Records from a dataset

⟨

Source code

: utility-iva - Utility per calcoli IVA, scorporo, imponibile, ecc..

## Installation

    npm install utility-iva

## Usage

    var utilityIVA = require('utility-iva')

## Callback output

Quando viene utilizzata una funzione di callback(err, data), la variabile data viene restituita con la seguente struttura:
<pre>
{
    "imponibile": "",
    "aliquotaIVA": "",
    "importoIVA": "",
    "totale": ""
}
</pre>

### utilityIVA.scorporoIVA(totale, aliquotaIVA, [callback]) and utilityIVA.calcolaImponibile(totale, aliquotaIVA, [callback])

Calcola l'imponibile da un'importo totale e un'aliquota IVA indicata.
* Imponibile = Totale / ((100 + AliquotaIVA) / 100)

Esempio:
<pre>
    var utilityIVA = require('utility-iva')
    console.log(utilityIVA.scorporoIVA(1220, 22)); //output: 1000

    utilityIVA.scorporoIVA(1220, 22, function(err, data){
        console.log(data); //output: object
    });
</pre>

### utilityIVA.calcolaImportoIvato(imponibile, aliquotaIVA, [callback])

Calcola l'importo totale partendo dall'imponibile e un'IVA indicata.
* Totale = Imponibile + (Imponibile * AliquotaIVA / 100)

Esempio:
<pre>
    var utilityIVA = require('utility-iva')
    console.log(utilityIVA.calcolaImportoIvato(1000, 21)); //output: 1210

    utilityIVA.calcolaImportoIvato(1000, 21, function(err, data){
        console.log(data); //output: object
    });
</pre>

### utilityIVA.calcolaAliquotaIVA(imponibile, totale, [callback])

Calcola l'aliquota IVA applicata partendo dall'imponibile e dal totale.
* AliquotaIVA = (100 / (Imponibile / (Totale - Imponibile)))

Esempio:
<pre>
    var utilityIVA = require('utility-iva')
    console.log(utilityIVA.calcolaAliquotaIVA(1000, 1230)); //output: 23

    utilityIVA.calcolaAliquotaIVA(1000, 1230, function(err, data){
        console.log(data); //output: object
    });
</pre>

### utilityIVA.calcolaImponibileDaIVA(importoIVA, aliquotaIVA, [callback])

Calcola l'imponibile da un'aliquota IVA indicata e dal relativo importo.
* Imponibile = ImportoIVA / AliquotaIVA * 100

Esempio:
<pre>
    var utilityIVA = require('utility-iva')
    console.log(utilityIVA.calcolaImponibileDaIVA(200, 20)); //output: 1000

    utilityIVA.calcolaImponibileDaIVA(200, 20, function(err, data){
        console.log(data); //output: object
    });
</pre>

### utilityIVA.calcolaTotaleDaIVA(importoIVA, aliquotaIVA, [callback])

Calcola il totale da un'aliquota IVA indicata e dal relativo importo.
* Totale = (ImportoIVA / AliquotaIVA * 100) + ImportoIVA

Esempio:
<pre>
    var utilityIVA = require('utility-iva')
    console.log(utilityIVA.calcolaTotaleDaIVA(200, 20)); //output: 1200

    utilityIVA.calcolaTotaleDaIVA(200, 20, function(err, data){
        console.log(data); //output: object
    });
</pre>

⟩
⟨

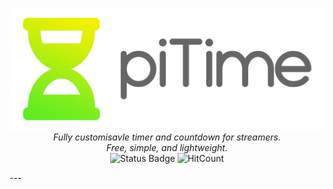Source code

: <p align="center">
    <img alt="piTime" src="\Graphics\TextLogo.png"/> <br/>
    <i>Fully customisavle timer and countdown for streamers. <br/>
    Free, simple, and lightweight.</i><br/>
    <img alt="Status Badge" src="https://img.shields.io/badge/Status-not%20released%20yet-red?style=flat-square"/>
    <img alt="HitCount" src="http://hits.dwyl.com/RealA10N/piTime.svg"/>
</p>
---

⟩
⟨

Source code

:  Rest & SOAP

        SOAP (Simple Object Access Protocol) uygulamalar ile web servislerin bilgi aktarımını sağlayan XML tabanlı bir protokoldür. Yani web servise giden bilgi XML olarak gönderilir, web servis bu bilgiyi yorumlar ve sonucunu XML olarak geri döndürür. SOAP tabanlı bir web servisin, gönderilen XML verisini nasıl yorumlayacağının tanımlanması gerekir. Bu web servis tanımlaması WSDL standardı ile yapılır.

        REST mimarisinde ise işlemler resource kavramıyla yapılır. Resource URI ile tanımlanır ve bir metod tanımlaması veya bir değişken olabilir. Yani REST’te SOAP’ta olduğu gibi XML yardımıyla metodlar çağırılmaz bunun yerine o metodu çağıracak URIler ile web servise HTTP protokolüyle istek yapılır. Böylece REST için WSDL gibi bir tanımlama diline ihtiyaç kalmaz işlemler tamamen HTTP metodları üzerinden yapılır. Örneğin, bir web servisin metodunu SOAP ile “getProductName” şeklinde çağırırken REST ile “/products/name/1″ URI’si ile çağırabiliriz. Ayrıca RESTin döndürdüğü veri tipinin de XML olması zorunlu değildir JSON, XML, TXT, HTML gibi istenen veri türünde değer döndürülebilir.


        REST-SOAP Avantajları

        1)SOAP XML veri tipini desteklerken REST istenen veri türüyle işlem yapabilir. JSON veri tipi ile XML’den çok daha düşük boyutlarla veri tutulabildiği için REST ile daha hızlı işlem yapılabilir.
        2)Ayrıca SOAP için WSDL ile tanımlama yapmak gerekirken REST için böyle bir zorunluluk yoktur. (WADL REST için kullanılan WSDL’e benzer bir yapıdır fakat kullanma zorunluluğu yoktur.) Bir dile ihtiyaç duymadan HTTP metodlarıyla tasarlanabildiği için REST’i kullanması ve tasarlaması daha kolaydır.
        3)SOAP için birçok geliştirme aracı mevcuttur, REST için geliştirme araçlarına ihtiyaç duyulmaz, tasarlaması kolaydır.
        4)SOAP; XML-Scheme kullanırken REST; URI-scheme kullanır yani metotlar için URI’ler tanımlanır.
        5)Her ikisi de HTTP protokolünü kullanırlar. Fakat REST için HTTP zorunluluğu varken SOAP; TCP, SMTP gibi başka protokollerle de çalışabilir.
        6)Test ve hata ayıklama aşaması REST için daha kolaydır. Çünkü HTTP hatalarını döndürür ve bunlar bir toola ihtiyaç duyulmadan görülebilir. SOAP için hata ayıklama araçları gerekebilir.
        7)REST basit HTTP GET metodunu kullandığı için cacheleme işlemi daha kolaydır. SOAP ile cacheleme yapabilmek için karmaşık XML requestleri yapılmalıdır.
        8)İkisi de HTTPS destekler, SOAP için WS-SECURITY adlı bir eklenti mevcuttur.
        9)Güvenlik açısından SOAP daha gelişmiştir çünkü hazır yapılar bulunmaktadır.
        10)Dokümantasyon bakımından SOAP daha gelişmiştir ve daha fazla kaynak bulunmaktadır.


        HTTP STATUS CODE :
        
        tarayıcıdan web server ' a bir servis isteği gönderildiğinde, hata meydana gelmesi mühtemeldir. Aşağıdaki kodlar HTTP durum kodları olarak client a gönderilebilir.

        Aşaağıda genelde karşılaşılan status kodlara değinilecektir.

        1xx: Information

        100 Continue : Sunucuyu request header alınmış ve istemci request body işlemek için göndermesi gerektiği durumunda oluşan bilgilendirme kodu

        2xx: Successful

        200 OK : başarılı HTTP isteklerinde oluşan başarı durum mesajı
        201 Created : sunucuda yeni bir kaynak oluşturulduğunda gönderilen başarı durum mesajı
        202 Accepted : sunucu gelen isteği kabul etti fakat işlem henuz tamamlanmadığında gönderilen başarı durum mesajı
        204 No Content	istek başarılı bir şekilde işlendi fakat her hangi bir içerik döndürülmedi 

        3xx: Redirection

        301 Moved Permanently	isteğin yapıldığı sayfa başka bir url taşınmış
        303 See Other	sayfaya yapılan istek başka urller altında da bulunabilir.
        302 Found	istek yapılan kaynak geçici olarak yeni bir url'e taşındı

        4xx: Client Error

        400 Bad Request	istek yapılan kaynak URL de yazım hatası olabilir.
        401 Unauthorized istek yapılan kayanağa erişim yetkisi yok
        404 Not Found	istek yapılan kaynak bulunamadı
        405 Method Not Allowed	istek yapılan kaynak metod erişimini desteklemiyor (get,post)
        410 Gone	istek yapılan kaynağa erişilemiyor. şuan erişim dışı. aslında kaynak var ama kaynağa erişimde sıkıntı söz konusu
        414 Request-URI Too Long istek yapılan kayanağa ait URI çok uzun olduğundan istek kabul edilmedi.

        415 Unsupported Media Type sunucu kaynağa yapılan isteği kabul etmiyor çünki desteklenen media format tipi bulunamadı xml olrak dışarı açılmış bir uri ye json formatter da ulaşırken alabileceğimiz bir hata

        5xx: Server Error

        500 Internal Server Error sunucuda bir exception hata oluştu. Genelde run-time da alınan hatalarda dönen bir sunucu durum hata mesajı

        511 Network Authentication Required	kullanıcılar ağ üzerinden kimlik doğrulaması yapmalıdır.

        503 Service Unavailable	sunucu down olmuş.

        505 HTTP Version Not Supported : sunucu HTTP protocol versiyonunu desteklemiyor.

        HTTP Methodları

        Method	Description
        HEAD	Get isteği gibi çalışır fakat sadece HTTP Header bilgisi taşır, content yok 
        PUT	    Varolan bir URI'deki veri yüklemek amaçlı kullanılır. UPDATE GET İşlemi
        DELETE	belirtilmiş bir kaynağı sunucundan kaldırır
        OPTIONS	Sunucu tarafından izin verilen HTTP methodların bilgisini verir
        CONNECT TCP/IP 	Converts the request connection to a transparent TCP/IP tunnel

⟩

[Assigned task]: Wherever the word "kaynak" appears in the data, return the whole line.

[Expected answer]:
        10)Dokümantasyon bakımından SOAP daha gelişmiştir ve daha fazla kaynak bulunmaktadır.
        201 Created : sunucuda yeni bir kaynak oluşturulduğunda gönderilen başarı durum mesajı
        302 Found	istek yapılan kaynak geçici olarak yeni bir url'e taşındı
        400 Bad Request	istek yapılan kaynak URL de yazım hatası olabilir.
        404 Not Found	istek yapılan kaynak bulunamadı
        405 Method Not Allowed	istek yapılan kaynak metod erişimini desteklemiyor (get,post)
        410 Gone	istek yapılan kaynağa erişilemiyor. şuan erişim dışı. aslında kaynak var ama kaynağa erişimde sıkıntı söz konusu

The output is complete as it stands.